Cappagh is a parish in west County Limerick, Ireland. The parish was previously known as Connello Lower and Nantenan, with the latter now a townland in the parish. It is surrounded by the parishes of Askeaton and Kilcornan (to the north), Rathkeale (to the south), Croagh (to the east), and Coolcappa (to the west). The patron saint of the parish is St. James.

The parish has no public house, post office, or shop, one of the few parishes in Limerick to be without any of these amenities.

== Community organisations ==
Organisations in the area include the:
- Cappagh GAA club. The club was formed in 1993 and only plays Gaelic football. Generally, most parishioners who play hurling play with neighbouring club Croagh-Kilfinny; similarly, Gaelic footballers in Croagh and Kilfinny play for Cappagh. The GAA field was purchased in 1997 and is now fully playable. At underage level, the club is joined with Rathkeale GAA club.
- LGFA (Ladies Gaelic Football Association) club was formed in 2017 for under 12 and under 14 girls.
- The handball club; the handball alley is located beside the community hall.
- Cappagh Women's Cave
- Cappagh Community Council
- Cappagh Drama Group

A number of now-defunct organisations were also in the parish:
- Cappagh Pipe Band
- Cumann Cultura
- Hurling Club
- ICA
- Muintir na Tíre
- Pioneer Total Abstinence Association
- Pitch and Putt Club

== Amenities and places of interest==
Historic buildings in the area include:
- Cappagh Castle, which was built by the Normans. It was used in the mid-20th century as a playing venue by the local handball club. The castle is on private property and is not open to the public.
- St.

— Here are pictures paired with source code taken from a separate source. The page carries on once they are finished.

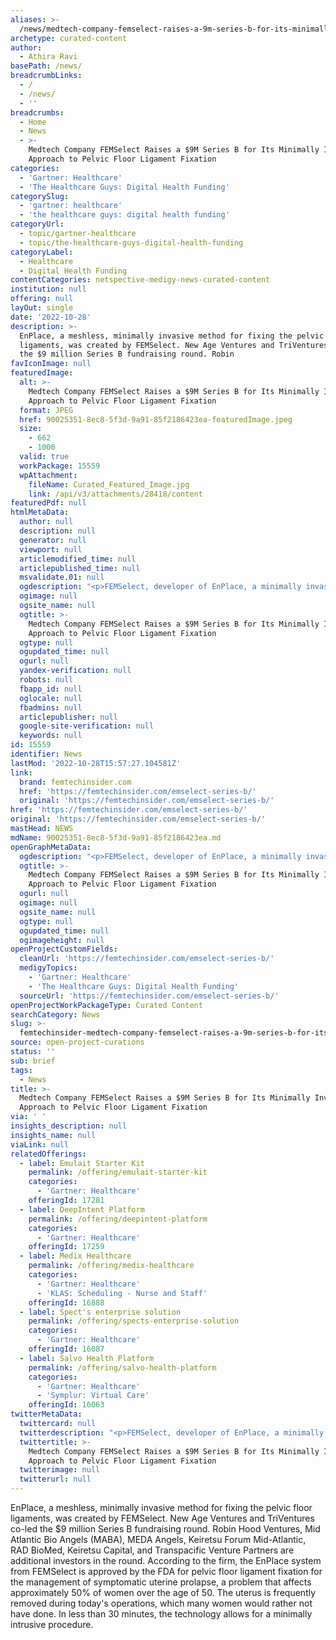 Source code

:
 ```yaml
---
aliases: >-
  /news/medtech-company-femselect-raises-a-9m-series-b-for-its-minimally-invasive-approach-to-pelvic-floor-ligament-fixation
archetype: curated-content
author:
  - Athira Ravi
basePath: /news/
breadcrumbLinks:
  - /
  - /news/
  - ''
breadcrumbs:
  - Home
  - News
  - >-
    Medtech Company FEMSelect Raises a $9M Series B for Its Minimally Invasive
    Approach to Pelvic Floor Ligament Fixation
categories:
  - 'Gartner: Healthcare'
  - 'The Healthcare Guys: Digital Health Funding'
categorySlug:
  - 'gartner: healthcare'
  - 'the healthcare guys: digital health funding'
categoryUrl:
  - topic/gartner-healthcare
  - topic/the-healthcare-guys-digital-health-funding
categoryLabel:
  - Healthcare
  - Digital Health Funding
contentCategories: netspective-medigy-news-curated-content
institution: null
offering: null
layOut: single
date: '2022-10-28'
description: >-
  EnPlace, a meshless, minimally invasive method for fixing the pelvic floor
  ligaments, was created by FEMSelect. New Age Ventures and TriVentures co-led
  the $9 million Series B fundraising round. Robin
favIconImage: null
featuredImage:
  alt: >-
    Medtech Company FEMSelect Raises a $9M Series B for Its Minimally Invasive
    Approach to Pelvic Floor Ligament Fixation
  format: JPEG
  href: 90025351-8ec8-5f3d-9a91-85f2186423ea-featuredImage.jpeg
  size:
    - 662
    - 1000
  valid: true
  workPackage: 15559
  wpAttachment:
    fileName: Curated_Featured_Image.jpg
    link: /api/v3/attachments/28418/content
featuredPdf: null
htmlMetaData:
  author: null
  description: null
  generator: null
  viewport: null
  articlemodified_time: null
  articlepublished_time: null
  msvalidate.01: null
  ogdescription: "<p>FEMSelect, developer of EnPlace, a minimally invasive, meshless approach to pelvic floor ligament fixation, has raised $9M\_Series B funding led by New Age Ventures and co-led by TriVentures. Other participants in the round include...<br/><br/><a target=\"_blank\" href=https://femtechinsider.com/emselect-series-b/>Read on femtechinsider.com</a></p>"
  ogimage: null
  ogsite_name: null
  ogtitle: >-
    Medtech Company FEMSelect Raises a $9M Series B for Its Minimally Invasive
    Approach to Pelvic Floor Ligament Fixation
  ogtype: null
  ogupdated_time: null
  ogurl: null
  yandex-verification: null
  robots: null
  fbapp_id: null
  oglocale: null
  fbadmins: null
  articlepublisher: null
  google-site-verification: null
  keywords: null
id: 15559
identifier: News
lastMod: '2022-10-28T15:57:27.104581Z'
link:
  brand: femtechinsider.com
  href: 'https://femtechinsider.com/emselect-series-b/'
  original: 'https://femtechinsider.com/emselect-series-b/'
href: 'https://femtechinsider.com/emselect-series-b/'
original: 'https://femtechinsider.com/emselect-series-b/'
mastHead: NEWS
mdName: 90025351-8ec8-5f3d-9a91-85f2186423ea.md
openGraphMetaData:
  ogdescription: "<p>FEMSelect, developer of EnPlace, a minimally invasive, meshless approach to pelvic floor ligament fixation, has raised $9M\_Series B funding led by New Age Ventures and co-led by TriVentures. Other participants in the round include...<br/><br/><a target=\"_blank\" href=https://femtechinsider.com/emselect-series-b/>Read on femtechinsider.com</a></p>"
  ogtitle: >-
    Medtech Company FEMSelect Raises a $9M Series B for Its Minimally Invasive
    Approach to Pelvic Floor Ligament Fixation
  ogurl: null
  ogimage: null
  ogsite_name: null
  ogtype: null
  ogupdated_time: null
  ogimageheight: null
openProjectCustomFields:
  cleanUrl: 'https://femtechinsider.com/emselect-series-b/'
  medigyTopics:
    - 'Gartner: Healthcare'
    - 'The Healthcare Guys: Digital Health Funding'
  sourceUrl: 'https://femtechinsider.com/emselect-series-b/'
openProjectWorkPackageType: Curated Content
searchCategory: News
slug: >-
  femtechinsider-medtech-company-femselect-raises-a-9m-series-b-for-its-minimally-invasive-approach-to-pelvic-floor-ligament-fixation
source: open-project-curations
status: ''
sub: brief
tags:
  - News
title: >-
  Medtech Company FEMSelect Raises a $9M Series B for Its Minimally Invasive
  Approach to Pelvic Floor Ligament Fixation
via: ' '
insights_description: null
insights_name: null
viaLink: null
relatedOfferings:
  - label: Emulait Starter Kit
    permalink: /offering/emulait-starter-kit
    categories:
      - 'Gartner: Healthcare'
    offeringId: 17281
  - label: DeepIntent Platform
    permalink: /offering/deepintent-platform
    categories:
      - 'Gartner: Healthcare'
    offeringId: 17259
  - label: Medix Healthcare
    permalink: /offering/medix-healthcare
    categories:
      - 'Gartner: Healthcare'
      - 'KLAS: Scheduling - Nurse and Staff'
    offeringId: 16888
  - label: Spect's enterprise solution
    permalink: /offering/spects-enterprise-solution
    categories:
      - 'Gartner: Healthcare'
    offeringId: 16087
  - label: Salvo Health Platform
    permalink: /offering/salvo-health-platform
    categories:
      - 'Gartner: Healthcare'
      - 'Symplur: Virtual Care'
    offeringId: 16063
twitterMetaData:
  twittercard: null
  twitterdescription: "<p>FEMSelect, developer of EnPlace, a minimally invasive, meshless approach to pelvic floor ligament fixation, has raised $9M\_Series B funding led by New Age Ventures and co-led by TriVentures. Other participants in the round include...<br/><br/><a target=\"_blank\" href=https://femtechinsider.com/emselect-series-b/>Read on femtechinsider.com</a></p>"
  twittertitle: >-
    Medtech Company FEMSelect Raises a $9M Series B for Its Minimally Invasive
    Approach to Pelvic Floor Ligament Fixation
  twitterimage: null
  twitterurl: null
---
```

<p>EnPlace, a meshless, minimally invasive method for fixing the pelvic floor ligaments, was created by FEMSelect. New Age Ventures and TriVentures co-led the $9 million Series B fundraising round. Robin Hood Ventures, Mid Atlantic Bio Angels (MABA), MEDA Angels, Keiretsu Forum Mid-Atlantic, RAD BioMed, Keiretsu Capital, and Transpacific Venture Partners are additional investors in the round. According to the firm, the EnPlace system from FEMSelect is approved by the FDA for pelvic floor ligament fixation for the management of symptomatic uterine prolapse, a problem that affects approximately 50% of women over the age of 50. The uterus is frequently removed during today's operations, which many women would rather not have done. In less than 30 minutes, the technology allows for a minimally intrusive procedure.</p> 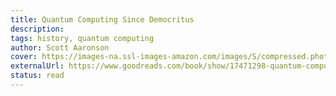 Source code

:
 ```yaml
---
title: Quantum Computing Since Democritus
description:
tags: history, quantum computing
author: Scott Aaronson
cover: https://images-na.ssl-images-amazon.com/images/S/compressed.photo.goodreads.com/books/1363657987i/17471298.jpg
externalUrl: https://www.goodreads.com/book/show/17471298-quantum-computing-since-democritus
status: read
---
```

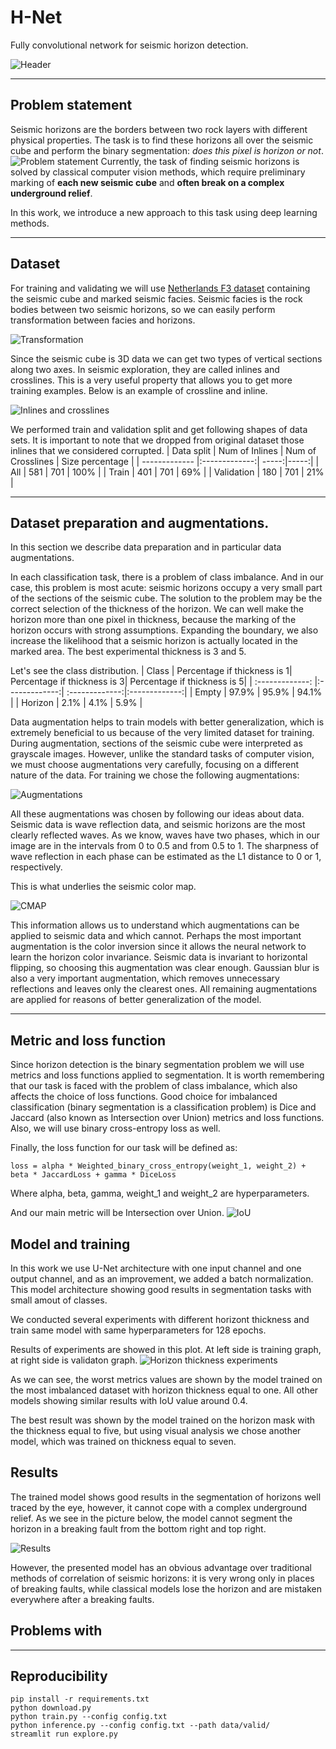 # H-Net
Fully convolutional network for seismic horizon detection.

![Header](images/header.png)

---
## Problem statement
Seismic horizons are the borders between two rock layers with different physical properties. The task is to find these horizons all over the seismic cube and perform the binary segmentation: *does this pixel is horizon or not*.
![Problem statement](images/ps.png)
Currently, the task of finding seismic horizons is solved by classical computer vision methods, which require preliminary marking of __each new seismic cube__ and __often break on a complex underground relief__.

In this work, we introduce a new approach to this task using deep learning methods.

---
## Dataset
For training and validating we will use [Netherlands F3 dataset](https://github.com/olivesgatech/facies_classification_benchmark) containing the seismic cube and marked seismic facies. Seismic facies is the rock bodies between two seismic horizons, so we can easily perform transformation between facies and horizons. 

![Transformation](images/tr.png)

Since the seismic cube is 3D data we can get two types of vertical sections along two axes. In seismic exploration, they are called inlines and crosslines. This is a very useful property that allows you to get more training examples. Below is an example of crossline and inline.

![Inlines and crosslines](images/icl.png)

We performed train and validation split and get following shapes of data sets. It is important to note that we dropped from original dataset those inlines that we considered corrupted.
| Data split       | Num of Inlines           | Num of Crosslines  | Size percentage |
| ------------- |:-------------:| -----:|-----:|
| All | 581 | 701 | 100% |
| Train      | 401 | 701 | 69% |
| Validation      | 180     |   701 | 21% |

---
## Dataset preparation and augmentations.
In this section we describe data preparation and in particular data augmentations.

In each classification task, there is a problem of class imbalance. And in our case, this problem is most acute: seismic horizons occupy a very small part of the sections of the seismic cube. The solution to the problem may be the correct selection of the thickness of the horizon. We can well make the horizon more than one pixel in thickness, because the marking of the horizon occurs with strong assumptions. Expanding the boundary, we also increase the likelihood that a seismic horizon is actually located in the marked area. The best experimental thickness is 3 and 5.

Let's see the class distribution.
| Class       | Percentage if thickness is 1| Percentage if thickness is 3| Percentage if thickness is 5|
| :-------------: |:-------------:| :-------------:|:-------------:|
| Empty | 97.9% | 95.9% | 94.1% |
| Horizon      | 2.1% | 4.1% | 5.9% |

Data augmentation helps to train models with better generalization, which is extremely beneficial to us because of the very limited dataset for training. During augmentation, sections of the seismic cube were interpreted as grayscale images. However, unlike the standard tasks of computer vision, we must choose augmentations very carefully, focusing on a different nature of the data. For training we chose the following augmentations:

![Augmentations](images/augmentations.png)

All these augmentations was chosen by following our ideas about data. Seismic data is wave reflection data, and seismic horizons are the most clearly reflected waves. As we know, waves have two phases, which in our image are in the intervals from 0 to 0.5 and from 0.5 to 1. The sharpness of wave reflection in each phase can be estimated as the L1 distance to 0 or 1, respectively. 

This is what underlies the seismic color map.

![CMAP](images/cmap.png)

This information allows us to understand which augmentations can be applied to seismic data and which cannot. Perhaps the most important augmentation is the color inversion since it allows the neural network to learn the horizon color invariance. Seismic data is invariant to horizontal flipping, so choosing this augmentation was clear enough. Gaussian blur is also a very important augmentation, which removes unnecessary reflections and leaves only the clearest ones. All remaining augmentations are applied for reasons of better generalization of the model.

---

## Metric and loss function
Since horizon detection is the binary segmentation problem we will use metrics and loss functions applied to segmentation. It is worth remembering that our task is faced with the problem of class imbalance, which also affects the choice of loss functions. Good choice for imbalanced classification (binary segmentation is a classification problem) is Dice and Jaccard (also known as Intersection over Union) metrics and loss functions. Also, we will use binary cross-entropy loss as well.

Finally, the loss function for our task will be defined as:
```
loss = alpha * Weighted_binary_cross_entropy(weight_1, weight_2) + beta * JaccardLoss + gamma * DiceLoss
```
Where alpha, beta, gamma, weight_1 and weight_2 are hyperparameters.

And our main metric will be Intersection over Union.
![IoU](images/iou_equation.png)

## Model and training
In this work we use U-Net architecture with one input channel and one output channel, and as an improvement, we added a batch normalization. This model architecture showing good results in segmentation tasks with small amout of classes.

We conducted several experiments with different horizont thickness and train same model with same hyperparameters for 128 epochs.

Results of experiments are showed in this plot. At left side is training graph, at right side is validaton graph.
![Horizon thickness experiments](images/bigplot.png)

As we can see, the worst metrics values are shown by the model trained on the most imbalanced dataset with horizon thickness equal to one. All other models showing similar results with IoU value around 0.4.

The best result was shown by the model trained on the horizon mask with the thickness equal to five, but using visual analysis we chose another model, which was trained on thickness equal to seven.

## Results
The trained model shows good results in the segmentation of horizons well traced by the eye, however, it cannot cope with a complex underground relief. As we see in the picture below, the model cannot segment the horizon in a breaking fault from the bottom right and top right.

![Results](images/results.png)

However, the presented model has an obvious advantage over traditional methods of correlation of seismic horizons: it is very wrong only in places of breaking faults, while classical models lose the horizon and are mistaken everywhere after a breaking faults.

## Problems with

---
## Reproducibility
```
pip install -r requirements.txt
python download.py
python train.py --config config.txt
python inference.py --config config.txt --path data/valid/
streamlit run explore.py
```

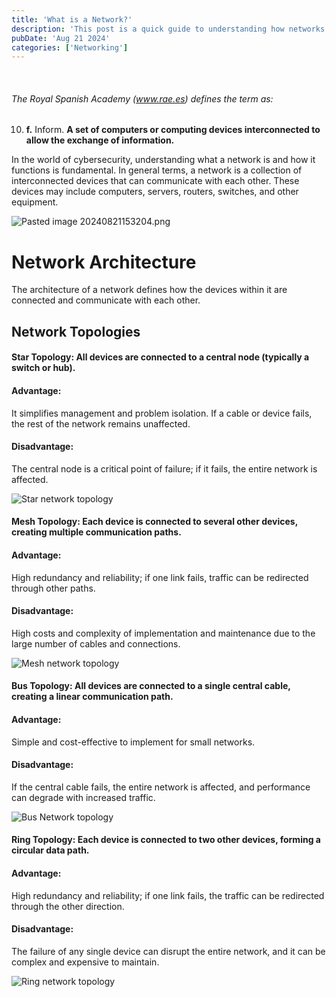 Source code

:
 ```yaml
---
title: 'What is a Network?'
description: 'This post is a quick guide to understanding how networks work, from basic protocols to the structures that support them.'
pubDate: 'Aug 21 2024'
categories: ['Networking']
---
```

<br>

###### The Royal Spanish Academy (www.rae.es) defines the term as:

10. **f.** Inform. **A set of computers or computing devices interconnected to allow the exchange of information.**

In the world of cybersecurity, understanding what a network is and how it functions is fundamental. In general terms, a network is a collection of interconnected devices that can communicate with each other. These devices may include computers, servers, routers, switches, and other equipment.

![Pasted image 20240821153204.png](URL)  
# Network Architecture

The architecture of a network defines how the devices within it are connected and communicate with each other.

## Network Topologies

#### Star Topology: All devices are connected to a central node (typically a switch or hub).
#### Advantage: 
It simplifies management and problem isolation. If a cable or device fails, the rest of the network remains unaffected.
#### Disadvantage: 
The central node is a critical point of failure; if it fails, the entire network is affected.

![Star network topology](https://upload.wikimedia.org/wikipedia/commons/8/84/Star_Topology.png)

#### Mesh Topology: Each device is connected to several other devices, creating multiple communication paths.
#### Advantage: 
High redundancy and reliability; if one link fails, traffic can be redirected through other paths.
#### Disadvantage: 
High costs and complexity of implementation and maintenance due to the large number of cables and connections.

![Mesh network topology](https://static.javatpoint.com/computer/images/what-is-mesh-topology.jpg)

#### Bus Topology: All devices are connected to a single central cable, creating a linear communication path.
#### Advantage: 
Simple and cost-effective to implement for small networks.
#### Disadvantage: 
If the central cable fails, the entire network is affected, and performance can degrade with increased traffic.

![Bus Network topology](https://www.elprocus.com/wp-content/uploads/Bus-Topology-Diagram.jpg)

#### Ring Topology: Each device is connected to two other devices, forming a circular data path.
#### Advantage: 
High redundancy and reliability; if one link fails, the traffic can be redirected through the other direction.
#### Disadvantage: 
The failure of any single device can disrupt the entire network, and it can be complex and expensive to maintain.

![Ring network topology](https://computernetworkingsimplified.wordpress.com/wp-content/uploads/2013/06/ring.jpg?w=640)
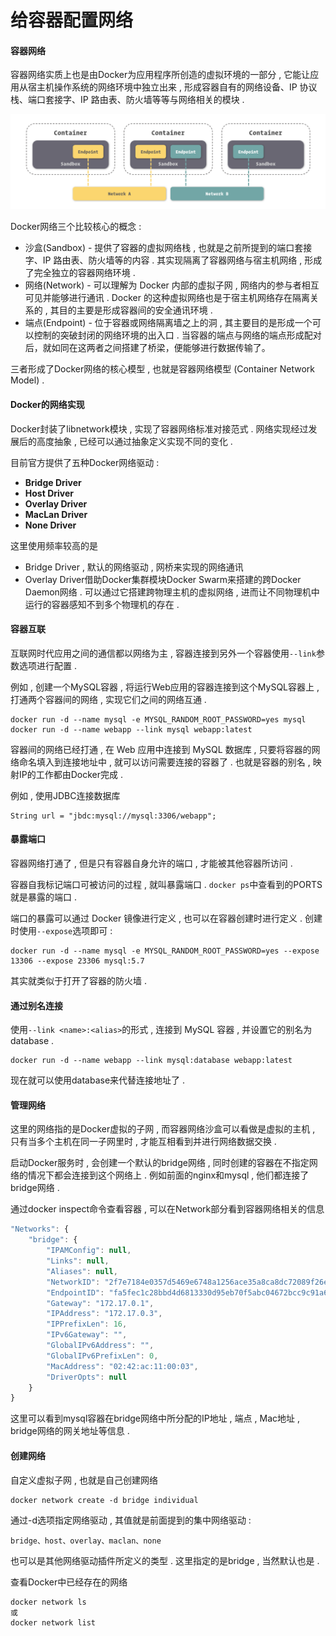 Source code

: # 给容器配置网络

#### 容器网络

容器网络实质上也是由Docker为应用程序所创造的虚拟环境的一部分 , 它能让应用从宿主机操作系统的网络环境中独立出来 , 形成容器自有的网络设备、IP 协议栈、端口套接字、IP 路由表、防火墙等等与网络相关的模块 .

![](/assets/docker-network.png)

Docker网络三个比较核心的概念 :

* 沙盒\(Sandbox\) - 提供了容器的虚拟网络栈 , 也就是之前所提到的端口套接字、IP 路由表、防火墙等的内容 . 其实现隔离了容器网络与宿主机网络 , 形成了完全独立的容器网络环境 . 
* 网络\(Network\) - 可以理解为 Docker 内部的虚拟子网 , 网络内的参与者相互可见并能够进行通讯 . Docker 的这种虚拟网络也是于宿主机网络存在隔离关系的 , 其目的主要是形成容器间的安全通讯环境 . 
* 端点\(Endpoint\) - 位于容器或网络隔离墙之上的洞 , 其主要目的是形成一个可以控制的突破封闭的网络环境的出入口 . 当容器的端点与网络的端点形成配对后，就如同在这两者之间搭建了桥梁，便能够进行数据传输了。

三者形成了Docker网络的核心模型 , 也就是容器网络模型 \(Container Network Model\) .

#### Docker的网络实现

Docker封装了libnetwork模块 , 实现了容器网络标准对接范式 . 网络实现经过发展后的高度抽象 , 已经可以通过抽象定义实现不同的变化 .

目前官方提供了五种Docker网络驱动 :

* **Bridge Driver**
* **Host Driver**
* **Overlay Driver**
* **MacLan Driver**
* **None Driver**

这里使用频率较高的是

* Bridge Driver , 默认的网络驱动 , 网桥来实现的网络通讯
* Overlay Driver借助Docker集群模块Docker Swarm来搭建的跨Docker Daemon网络 . 可以通过它搭建跨物理主机的虚拟网络 , 进而让不同物理机中运行的容器感知不到多个物理机的存在 . 

#### 容器互联

互联网时代应用之间的通信都以网络为主 , 容器连接到另外一个容器使用`--link`参数选项进行配置 .

例如 , 创建一个MySQL容器 , 将运行Web应用的容器连接到这个MySQL容器上 , 打通两个容器间的网络 , 实现它们之间的网络互通 .

```
docker run -d --name mysql -e MYSQL_RANDOM_ROOT_PASSWORD=yes mysql
docker run -d --name webapp --link mysql webapp:latest
```

容器间的网络已经打通 , 在 Web 应用中连接到 MySQL 数据库 , 只要将容器的网络命名填入到连接地址中 , 就可以访问需要连接的容器了 . 也就是容器的别名 , 映射IP的工作都由Docker完成 .

例如 , 使用JDBC连接数据库

```
String url = "jbdc:mysql://mysql:3306/webapp";
```

#### 暴露端口

容器网络打通了 , 但是只有容器自身允许的端口 , 才能被其他容器所访问 .

容器自我标记端口可被访问的过程 , 就叫暴露端口 . `docker ps`中查看到的PORTS就是暴露的端口 .

端口的暴露可以通过 Docker 镜像进行定义 , 也可以在容器创建时进行定义 . 创建时使用`--expose`选项即可 :

```
docker run -d --name mysql -e MYSQL_RANDOM_ROOT_PASSWORD=yes --expose 13306 --expose 23306 mysql:5.7
```

其实就类似于打开了容器的防火墙 .

#### 通过别名连接

使用`--link <name>:<alias>`的形式 , 连接到 MySQL 容器 , 并设置它的别名为 database .

```
docker run -d --name webapp --link mysql:database webapp:latest
```

现在就可以使用database来代替连接地址了 .

#### 管理网络

这里的网络指的是Docker虚拟的子网 , 而容器网络沙盒可以看做是虚拟的主机 , 只有当多个主机在同一子网里时 , 才能互相看到并进行网络数据交换 .

启动Docker服务时 , 会创建一个默认的bridge网络 , 同时创建的容器在不指定网络的情况下都会连接到这个网络上 . 例如前面的nginx和mysql , 他们都连接了bridge网络 .

通过docker inspect命令查看容器 , 可以在Network部分看到容器网络相关的信息

```js
"Networks": {
    "bridge": {
        "IPAMConfig": null,
        "Links": null,
        "Aliases": null,
        "NetworkID": "2f7e7184e0357d5469e6748a1256ace35a8ca8dc72089f26e39b338dd5f2279d",
        "EndpointID": "fa5fec1c28bbd4d6813330d95eb70f5abc04672bcc9c91a6a62eee4bd506647a",
        "Gateway": "172.17.0.1",
        "IPAddress": "172.17.0.3",
        "IPPrefixLen": 16,
        "IPv6Gateway": "",
        "GlobalIPv6Address": "",
        "GlobalIPv6PrefixLen": 0,
        "MacAddress": "02:42:ac:11:00:03",
        "DriverOpts": null
    }
}
```

这里可以看到mysql容器在bridge网络中所分配的IP地址 , 端点 , Mac地址 , bridge网络的网关地址等信息 .

#### 创建网络

自定义虚拟子网 , 也就是自己创建网络

```
docker network create -d bridge individual
```

通过-d选项指定网络驱动 , 其值就是前面提到的集中网络驱动 : 

```
bridge、host、overlay、maclan、none
```

也可以是其他网络驱动插件所定义的类型 . 这里指定的是bridge , 当然默认也是 . 

查看Docker中已经存在的网络

```
docker network ls
或
docker network list
```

James's National School, which was built in 1866 and is under the auspices of the Roman Catholic Church. The building was extended in 1988 and again in 2007 due to the continued growth in the population of the parish.
- The Parish Community Hall, which is owned by the parishioners.
- Cappagh Community Creche.

There are three churches in the parish:
- St. James' Catholic Church. Mass is held weekly, though there is no longer a parish priest in Cappagh.
- Nantenan Church and Cemetery. The church was used by both the Catholic and Anglican Churches at different stages in time. The cemetery is also mixed and is still open to the public, but the church is no longer in use. Adjacent to the church grounds is St. James's Well.
- The Embury Heck Methodist Church. The Methodist community in Cappagh can largely trace their origins to the German Palatines, who were granted refuge in Ireland by the English Crown in the 18th century, due to oppression in their homeland.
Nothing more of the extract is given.